# EWS Thornaby Traction Maintenance Depot, Stockton-On-Tees – August 2010



## Gone85 (Aug 9, 2010)

I was first told about this place when it had many more locos on site, These are the photographs after the big scrappage of them all.

After passing various warning signs and keeping an eye on the National Rail van parked in the yard myself & my girlfriend had a free roam of the place for the next 30/40 minutes.

Built in 1957 Thornaby TMD was used for the upkeep and maintenance of diesel locos along with small office blocks and sadly a roundhouse which was demolished a number of years ago. It was closed in 2008 because of the decline and need for TMD’s and the reliability of newer trains.
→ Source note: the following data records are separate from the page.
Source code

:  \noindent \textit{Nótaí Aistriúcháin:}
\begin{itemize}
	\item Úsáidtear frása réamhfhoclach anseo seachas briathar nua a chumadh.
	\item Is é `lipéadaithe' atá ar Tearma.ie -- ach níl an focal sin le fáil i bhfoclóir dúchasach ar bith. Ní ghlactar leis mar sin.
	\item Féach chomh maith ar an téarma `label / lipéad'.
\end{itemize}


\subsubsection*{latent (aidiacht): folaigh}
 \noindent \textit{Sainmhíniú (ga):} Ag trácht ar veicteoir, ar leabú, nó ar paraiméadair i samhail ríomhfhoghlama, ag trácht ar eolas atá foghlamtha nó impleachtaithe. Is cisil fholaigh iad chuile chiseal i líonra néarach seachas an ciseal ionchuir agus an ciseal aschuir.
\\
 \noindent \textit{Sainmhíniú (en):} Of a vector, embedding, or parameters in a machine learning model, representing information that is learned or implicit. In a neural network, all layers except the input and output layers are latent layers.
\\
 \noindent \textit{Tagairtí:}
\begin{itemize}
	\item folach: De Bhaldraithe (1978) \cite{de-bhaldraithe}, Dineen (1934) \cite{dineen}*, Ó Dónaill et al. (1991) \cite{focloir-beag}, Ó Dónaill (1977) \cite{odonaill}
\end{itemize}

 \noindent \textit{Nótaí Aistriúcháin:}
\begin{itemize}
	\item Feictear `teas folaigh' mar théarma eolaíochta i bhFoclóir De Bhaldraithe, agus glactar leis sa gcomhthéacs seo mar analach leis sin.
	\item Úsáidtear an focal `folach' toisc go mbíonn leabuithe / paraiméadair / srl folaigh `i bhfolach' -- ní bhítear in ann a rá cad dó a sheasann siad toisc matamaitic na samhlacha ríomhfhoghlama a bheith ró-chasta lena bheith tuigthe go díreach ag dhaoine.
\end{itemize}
The Stockton International Riverside Festival was on over the weekend too...











Cheers, Gone...​


----------



## hydealfred (Aug 9, 2010)

Thats a sad looking Class 08 shunter there. Wonder what will happen to it.


----------



## Incognito (Aug 10, 2010)

looks an interesting site, that handbrake wheel looks a little on the flimsy side though lol


----------



## Simon-G (Sep 18, 2010)

I would have soooo love to visit this site thanks for the pics and report


----------



## KooK. (Sep 19, 2010)

Great pics gone, would love to visit this site.


----------



## Foxylady (Sep 19, 2010)

Looks like a good place for a leisurely mooch. Interesting site.


----------



## nij4829 (Sep 19, 2010)

I think the next time I am visiting family that way I might have a visit.
Cheers for the pics and the idea Gone


----------